# Cabela's Heavy Duty Slicer & Grinder--Black Friday Sale 2012



## mneeley490 (Nov 21, 2012)

Just got my flyer. Normally I don't get up early for anything but hunting, fishing, or heading to the airport. But Cabela's has this slicer & grinder on sale for $69.99 each.
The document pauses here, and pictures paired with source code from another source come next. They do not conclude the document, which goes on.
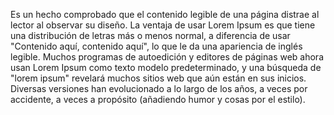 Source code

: Es un hecho comprobado que el contenido legible
 de una página distrae al lector al observar su
  diseño. La ventaja de usar Lorem Ipsum es que 
  tiene una distribución de letras más o menos 
  normal, a diferencia de usar "Contenido aquí, 
  contenido aquí", lo que le da una apariencia de 
  inglés legible. Muchos programas de autoedición 
  y editores de páginas web ahora usan Lorem 
  Ipsum como texto modelo predeterminado, y una 
  búsqueda de "lorem ipsum" revelará muchos 
  sitios web que aún están en sus inicios. 
  Diversas versiones han evolucionado a lo largo 
  de los años, a veces por accidente, a veces a 
  propósito (añadiendo humor y cosas por el 
  estilo).
     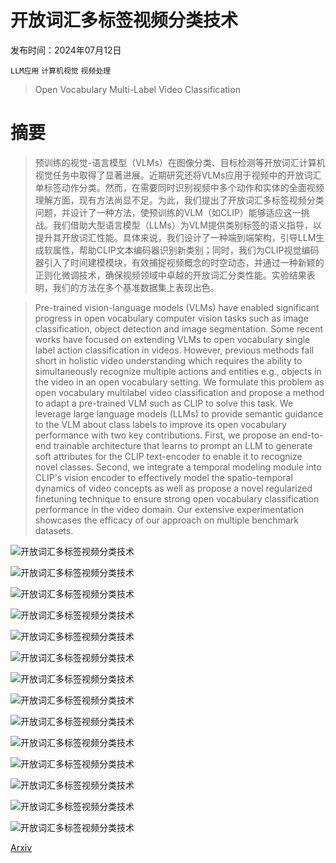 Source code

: # 开放词汇多标签视频分类技术

发布时间：2024年07月12日

`LLM应用` `计算机视觉` `视频处理`

> Open Vocabulary Multi-Label Video Classification

# 摘要

> 预训练的视觉-语言模型（VLMs）在图像分类、目标检测等开放词汇计算机视觉任务中取得了显著进展。近期研究还将VLMs应用于视频中的开放词汇单标签动作分类。然而，在需要同时识别视频中多个动作和实体的全面视频理解方面，现有方法尚显不足。为此，我们提出了开放词汇多标签视频分类问题，并设计了一种方法，使预训练的VLM（如CLIP）能够适应这一挑战。我们借助大型语言模型（LLMs）为VLM提供类别标签的语义指导，以提升其开放词汇性能。具体来说，我们设计了一种端到端架构，引导LLM生成软属性，帮助CLIP文本编码器识别新类别；同时，我们为CLIP视觉编码器引入了时间建模模块，有效捕捉视频概念的时空动态，并通过一种新颖的正则化微调技术，确保视频领域中卓越的开放词汇分类性能。实验结果表明，我们的方法在多个基准数据集上表现出色。

> Pre-trained vision-language models (VLMs) have enabled significant progress in open vocabulary computer vision tasks such as image classification, object detection and image segmentation. Some recent works have focused on extending VLMs to open vocabulary single label action classification in videos. However, previous methods fall short in holistic video understanding which requires the ability to simultaneously recognize multiple actions and entities e.g., objects in the video in an open vocabulary setting. We formulate this problem as open vocabulary multilabel video classification and propose a method to adapt a pre-trained VLM such as CLIP to solve this task. We leverage large language models (LLMs) to provide semantic guidance to the VLM about class labels to improve its open vocabulary performance with two key contributions. First, we propose an end-to-end trainable architecture that learns to prompt an LLM to generate soft attributes for the CLIP text-encoder to enable it to recognize novel classes. Second, we integrate a temporal modeling module into CLIP's vision encoder to effectively model the spatio-temporal dynamics of video concepts as well as propose a novel regularized finetuning technique to ensure strong open vocabulary classification performance in the video domain. Our extensive experimentation showcases the efficacy of our approach on multiple benchmark datasets.

![开放词汇多标签视频分类技术](../../../paper_images/2407.09073/x1.png)

![开放词汇多标签视频分类技术](../../../paper_images/2407.09073/x2.png)

![开放词汇多标签视频分类技术](../../../paper_images/2407.09073/x3.png)

![开放词汇多标签视频分类技术](../../../paper_images/2407.09073/x4.png)

![开放词汇多标签视频分类技术](../../../paper_images/2407.09073/x5.png)

![开放词汇多标签视频分类技术](../../../paper_images/2407.09073/x6.png)

![开放词汇多标签视频分类技术](../../../paper_images/2407.09073/x7.png)

![开放词汇多标签视频分类技术](../../../paper_images/2407.09073/x8.png)

![开放词汇多标签视频分类技术](../../../paper_images/2407.09073/x9.png)

![开放词汇多标签视频分类技术](../../../paper_images/2407.09073/x10.png)

![开放词汇多标签视频分类技术](../../../paper_images/2407.09073/x11.png)

![开放词汇多标签视频分类技术](../../../paper_images/2407.09073/x12.png)

![开放词汇多标签视频分类技术](../../../paper_images/2407.09073/x13.png)

![开放词汇多标签视频分类技术](../../../paper_images/2407.09073/x14.png)

[Arxiv](https://arxiv.org/abs/2407.09073) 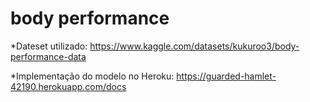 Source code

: # body performance

*Dateset utilizado: 
https://www.kaggle.com/datasets/kukuroo3/body-performance-data

*Implementação do modelo no Heroku:
https://guarded-hamlet-42190.herokuapp.com/docs
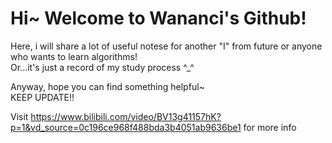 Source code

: # **Hi~ Welcome to Wananci's Github!**  

Here, i will share a lot of useful notese for another "I" from future or anyone who wants to learn algorithms!  
Or...it's just a record of my study process ^_^  

Anyway, hope you can find something helpful~  
KEEP UPDATE!!

Visit <https://www.bilibili.com/video/BV13g41157hK?p=1&vd_source=0c196ce968f488bda3b4051ab9636be1> for more info
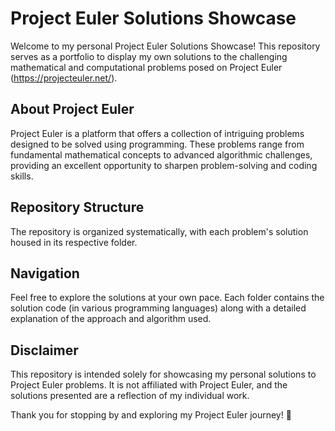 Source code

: # Project Euler Solutions Showcase

Welcome to my personal Project Euler Solutions Showcase! This repository serves as a portfolio to display my own solutions to the challenging mathematical and computational problems posed on Project Euler (https://projecteuler.net/).

## About Project Euler

Project Euler is a platform that offers a collection of intriguing problems designed to be solved using programming. These problems range from fundamental mathematical concepts to advanced algorithmic challenges, providing an excellent opportunity to sharpen problem-solving and coding skills.
## Repository Structure

The repository is organized systematically, with each problem's solution housed in its respective folder.


## Navigation

Feel free to explore the solutions at your own pace. Each folder contains the solution code (in various programming languages) along with a detailed explanation of the approach and algorithm used.
## Disclaimer

This repository is intended solely for showcasing my personal solutions to Project Euler problems. It is not affiliated with Project Euler, and the solutions presented are a reflection of my individual work.

Thank you for stopping by and exploring my Project Euler journey! 🌟
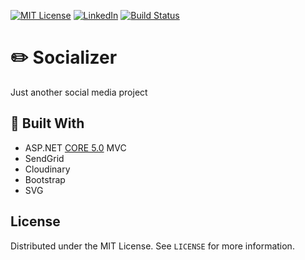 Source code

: [![MIT License][license-shield]][license-url]
[![LinkedIn][linkedin-shield]][linkedin-url]
[![Build Status][build-status-shield]][build-status-url]

# :pencil2: Socializer
Just another social media project

## :hammer: Built With
- ASP.NET [CORE 5.0](https://dotnet.microsoft.com/download/dotnet/5.0 "CORE 3.1") MVC
- SendGrid
- Cloudinary
- Bootstrap
- SVG

<!-- LICENSE -->
## License

Distributed under the MIT License. See `LICENSE` for more information.

[license-shield]: https://img.shields.io/github/license/othneildrew/Best-README-Template.svg?style=flat-square
[license-url]: https://github.com/Dreed657/Socializer/blob/main/LICENSE
[linkedin-shield]: https://img.shields.io/badge/-LinkedIn-black.svg?style=flat-square&logo=linkedin&colorB=555
[linkedin-url]: https://www.linkedin.com/in/stoyan-lazarov/
[build-status-shield]: https://dev.azure.com/StoyanLazarov/socializer/_apis/build/status/Dreed657.Socializer?branchName=main
[build-status-url]: https://dev.azure.com/StoyanLazarov/socializer/_build/latest?definitionId=1&branchName=main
http://www.cabelas.com/product/Cabe...s&Ntt=slicer&WTz_l=Header;Search-All+Products

http://www.cabelas.com/product/Cabe...&Ntt=grinder&WTz_l=Header;Search-All+Products

Just wondered if anyone can vouch for the slicer? It's got to be better than the old Rival I'm using now, but still. I'd have to get there by 2 or 3 am just to get in the door at 5. Is it worth it?


----------



## mneeley490 (Nov 22, 2012)

<bump>


----------



## bassman (Nov 22, 2012)

I don't know about the grinder, but I did buy that slicer a couple of years back.  Only kept it long enough to try slicing a small block of cheese.  It almost stalled the motor and the guide is so flimsy that the slices came out different sizes just from the pressure of trying to hold the block against the guide.  I ended up finding a new commercial 11" Cabela's on Craigslist for $275.00 and couldn't be happier.


----------



## shoneyboy (Nov 22, 2012)

Bump....


----------



## mneeley490 (Nov 22, 2012)

Thanks, that's good to know. I guess I can sleep in tomorow.


----------